Risks of parenting via technology tools
Children need to be given chances to make mistakes, to learn and develop good habits. Talking about issues, mistakes and missteps is important.
It may be easier to configure your router to limit screen time to 30-minutes per evening with a 7:30 bedtime than using parenting tips to set boundaries. But some children will jump to multiple screens and use up all their screen time on entertainment instead of doing their homework. So these tools only go so far.
Monitoring Your Child's school account
Every SLVUSD student has a google account under @slvusd.org with access to email (gmail), google docs, google classroom, hangouts and other google applications. Your child can give you his password or you can ask his teacher. You can do these things:
- Check your student's incoming and outgoing email for insensitive language (or bullying). (Students under 13 cannot send or receive email outside @slvusd.org.)
- Examine work your student has done on his google drive
- Look for current and missing assignments in active google classrooms she belongs to. You may also look at powerschool or schoolology depending on what your teacher(s) use.
Share their Google Drive to check on work progress
If you have your own device like a smartphone, computer, or tablet, and a Google (Gmail) account, you can access your student’s Google Drive to look at the work they have been doing at school (including comments from teachers and peers). This also allows you to see them work in real time on documents and check their progress with homework. Simply have students share all their work folders with your Google account.
Check their Internet history if you suspect inappropriate use
Browsers keep a log of their Internet activity. If you suspect that your student has visited an inappropriate site, you can press Ctrl + H when the Chrome Browser is open to see the history. Students can clear their history, so an empty or limited history of browsing can often be cause for suspicion.
Turn off your home WiFi at appropriate times
(You can also "disable" your home wifi with Disney's circle - see below.)
Many Chromebook features require an Internet connection to function. When offline, the Chromebook can access the Google Docs office suite and quite a bit more with tech-savvy kids. Turning off your home WiFi at night can prevent late night YouTube sessions, or chatting with friends at inappropriate times and provide more time for other activities. Also, you may want to check to see if you have parental controls on your WiFi Access Point. Here are some useful links for setting up the Parental Controls on your Home Wifi Network:
Disabling Internet with Disney Circle
Disney's circle is a $100 device that filters and/or disables home Internet for specific devices. From a parent's cell phone, you can pause the Internet for the entire house or just for the set of devices your child uses. You can set bedtimes, time-limits and content filters. You can get some visibility into what your child is doing on the home internet.

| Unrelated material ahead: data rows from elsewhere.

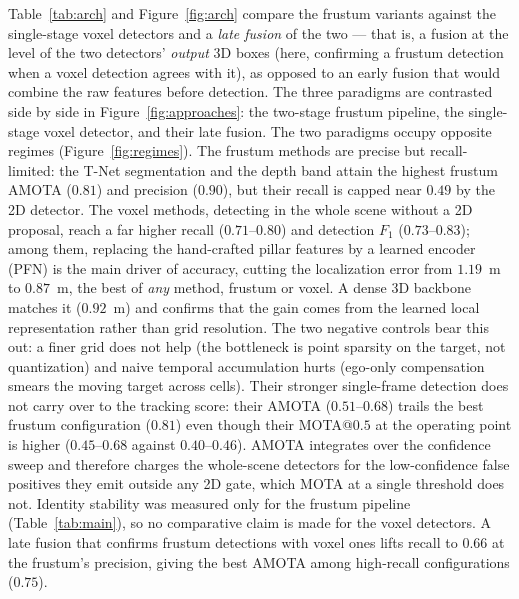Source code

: Table~\ref{tab:arch} and Figure~\ref{fig:arch} compare the frustum variants
against the single-stage voxel detectors and a \emph{late fusion} of the two ---
that is, a fusion at the level of the two detectors' \emph{output} 3D boxes
(here, confirming a frustum detection when a voxel detection agrees with it),
as opposed to an early fusion that would combine the raw features before
detection. The three
paradigms are contrasted side by side in Figure~\ref{fig:approaches}: the
two-stage frustum pipeline, the single-stage voxel detector, and their late
fusion. The two
paradigms occupy opposite regimes (Figure~\ref{fig:regimes}). The frustum methods
are precise but recall-limited: the T-Net segmentation and the depth band attain
the highest frustum AMOTA ($0.81$) and precision ($0.90$), but their recall is
capped near $0.49$ by the 2D detector. The voxel methods, detecting in the whole
scene without a 2D proposal, reach a far higher recall ($0.71$--$0.80$) and
detection $F_1$ ($0.73$--$0.83$); among them, replacing the hand-crafted pillar
features by a learned encoder (PFN) is the main driver of accuracy, cutting the
localization error from $1.19$~m to $0.87$~m, the best of \emph{any} method,
frustum or voxel. A dense 3D backbone matches it ($0.92$~m) and confirms that the
gain comes from the learned local representation rather than grid resolution. The
two negative controls bear this out: a finer grid does not help (the bottleneck is
point sparsity on the target, not quantization) and naive temporal accumulation
hurts (ego-only compensation smears the moving target across cells). Their
stronger single-frame detection does not carry over to the tracking score: their
AMOTA ($0.51$--$0.68$) trails the best frustum configuration ($0.81$) even though
their MOTA@$0.5$ at the operating point is higher ($0.45$--$0.68$ against
$0.40$--$0.46$). AMOTA integrates over the confidence sweep and therefore charges
the whole-scene detectors for the low-confidence false positives they emit outside
any 2D gate, which MOTA at a single threshold does not. Identity stability was
measured only for the frustum pipeline (Table~\ref{tab:main}), so no comparative
claim is made for the voxel detectors. A late fusion that confirms frustum detections with voxel ones lifts
recall to $0.66$ at the frustum's precision, giving the best AMOTA among
high-recall configurations ($0.75$).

For a subscription, circle can also monitor android and iOS devices when they are not on your home network. Support for chromebooks is not yet available.
See the circle website.
Screen Time and Digital Wellbeing
Both Apple and Google have tools to help us monitor our device usage. These tools are more about awareness than about control.
Controls can be used to limit some things, but they're awkward and not designed as parenting tools the way Disney's circle is.